Authors: Tom Sharpe
‘You’ll get me slit for this,’ said the Bull when he’d finished with Mrs Jardin, the Prison Visitor.
‘I don’t know why,’ said Flint. ‘Mr Blaggs here isn’t going to say who told him and it doesn’t necessarily have to come out at your trial.’
‘Christ,’ said the Bull. ‘You’re not still going on with that, are you?’
‘You tell me,’ said Flint, maintaining the pressure. By the time he left the prison three hours later, Inspector Flint was almost a happy man. True, the Bull hadn’t told him everything, but then he hadn’t expected him to. In all likelihood, the fool didn’t know much more, but he’d given Flint enough names to be going on with. Best of all, he’d grassed too far to back out, even if the threat of a murder charge lost its effect. The Bull would indeed get himself sliced by some other prisoner if the news
ever got out. And the Bear was going to be Flint’s next target.
‘Being a copper’s a dirty business sometimes,’ he thought as he drove back to the police station. But drugs and violence were dirtier still. Flint went up to his office and began to check out some names.
Ted Lingon’s name rang a bell – two bells, when he put his lists together. And Lingon ran a garage. Promising. But who was Annie Mosgrave?
‘Who?’ said Major Glaushof.
‘Some guy who teaches English or something evenings. Name of Wilt,’ said the Duty Lieutenant. ‘H. Wilt.’
‘I’ll be right over,’ said Glaushof. He put the phone down and went through to his wife.
‘Don’t wait up, honey,’ he said, ‘I’ve got a problem.’
‘Me too,’ said Mrs Glaushof, and settled back to watch Dallas on BBC. It was kind of reassuring to know Texas was still there and it wasn’t damp and raining all the time and goddam cold like Baconheath, and people still thought big and did big things. So she shouldn’t have married an Airbase Security Officer with a thing going for German Shepherds. And to think he’d seemed so romantic when she’d met him back from Iran. Some security there. She should have known.
Outside, Glaushof climbed into his jeep with the three dogs and drove off between the houses towards the gates to Civilian Quarters. A group of men were standing well back from Wilt’s Escort in the parking lot. Glaushof deliberately skidded the jeep to a stop and got out.
‘What is it?’ he asked. ‘A bomb?’
‘Jesus, I don’t know,’ said the Lieutenant, who was listening to a receiver. ‘Could be anything.’
‘Like he’s left his CB on,’ a Corporal explained, ‘only there’s two of them and they’re bleeping.’
‘Know any Brit who has two CBs running continuously the same time?’ asked the Lieutenant. ‘No way, and the frequency’s wrong. Way too high.’
‘So it could be a bomb,’ said Glaushof. ‘Why the fuck did you let it in?’
In the darkness and under threat of being blown to bits by whatever diabolical device the car concealed, Glaushof edged away. The little group followed him.

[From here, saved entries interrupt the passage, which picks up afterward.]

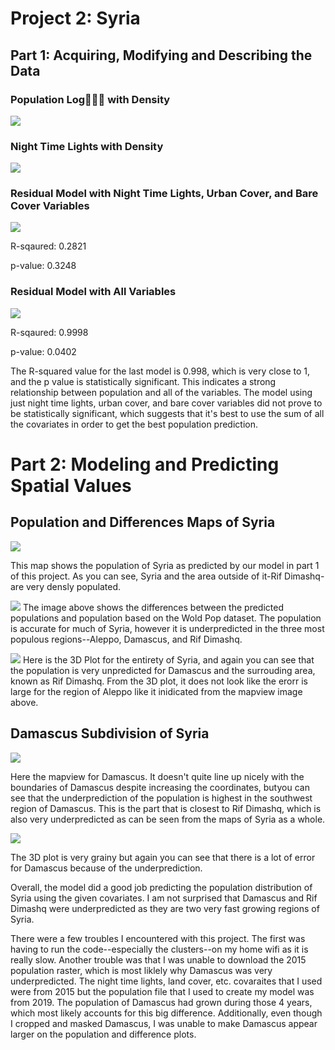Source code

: # Project 2: Syria

## Part 1: Acquiring, Modifying and Describing the Data
### Population Log ًًًwith Density
![](poplog_with_density.png)

### Night Time Lights with Density
![](ntl_with_density.png)

### Residual Model with Night Time Lights, Urban Cover, and Bare Cover Variables
![](residual_ntl_dst100_dst200.png)

R-sqaured: 0.2821

p-value: 0.3248

### Residual Model with All Variables 

![](residual_allvariables.png)

R-sqaured: 0.9998

p-value: 0.0402

The R-squared value for the last model is 0.998, which is very close to 1, and the p value is statistically significant. This indicates a strong relationship between population and all of the variables. The model using just night time lights, urban cover, and bare cover variables did not prove to be statistically significant, which suggests that it's best to use the sum of all the covariates in order to get the best population prediction.


# Part 2: Modeling and Predicting Spatial Values
## Population and Differences Maps of Syria

![](population_adm2_plot.png)

This map shows the population of Syria as predicted by our model in part 1 of this project. As you can see, Syria and the area outside of it-Rif Dimashq- are very densly populated.

![](Syria_mapview.png)
The image above shows the differences between the predicted populations and population based on the Wold Pop dataset. The population is accurate for much of Syria, however it is  underpredicted in the three most populous regions--Aleppo, Damascus, and Rif Dimashq. 

![](Syria_diff_3D.png)
Here is the 3D Plot for the entirety of Syria, and again you can see that the population is very unpredicted for Damascus and the surrouding area, known as Rif Dimashq. From the 3D plot, it does not look like the erorr is large for the region of Aleppo like it inidicated from the mapview image above.

## Damascus Subdivision of Syria

![](damascus_adm2.png)

Here  the mapview for Damascus. It doesn't quite line up nicely with the boundaries of Damascus despite increasing the coordinates, butyou can see that the underprediction of the population is highest in the southwest region of Damascus. This is the part that is closest to Rif Dimashq, which is also very underpredicted as can be seen from the maps of Syria as a whole.

![](Damascus_diff_3D.png)

The 3D plot is very grainy but again you can see that there is a lot of error for Damascus because of the underprediction.


Overall, the model did a good job predicting the population distribution of Syria using the given covariates. I am not surprised that Damascus and Rif Dimashq were underpredicted as they are two very fast growing regions of Syria.

There were a few troubles I encountered with this project. The first was having to run the code--especially the clusters--on my home wifi as it is really slow. Another trouble was that I was unable to download the 2015 population raster, which is most liklely why Damascus was very underpredicted. The night time lights, land cover, etc. covaraites that I used were from 2015 but the population file that I used to create my model was from 2019. The population of Damascus had grown during those 4 years, which most likely accounts for this big difference. Additionally, even though I cropped and masked Damascus, I was unable to make Damascus appear larger on the population and difference plots.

‘Guy comes every Friday, gives his lecture, has coffee and goes on home no problem,’ said the Lieutenant.
‘So you let him drive right through with that lot buzzing and you don’t stop him,’ said Glaushof. ‘We could have a Beirut bomb blast on our hands.’
‘We didn’t pick up the bleep till later.’
‘Too later,’ said Glaushof, ‘I’m not taking any chances. I want the sand trucks brought up but fast. We’re going to seal that car. Move.’
‘It ain’t no bomb,’ said the Corporal, ‘not sending like that. With a bomb the signals would be coming in.’
‘Whatever,’ said Glaushof, ‘it’s a breach of security and it’s going to be sealed.’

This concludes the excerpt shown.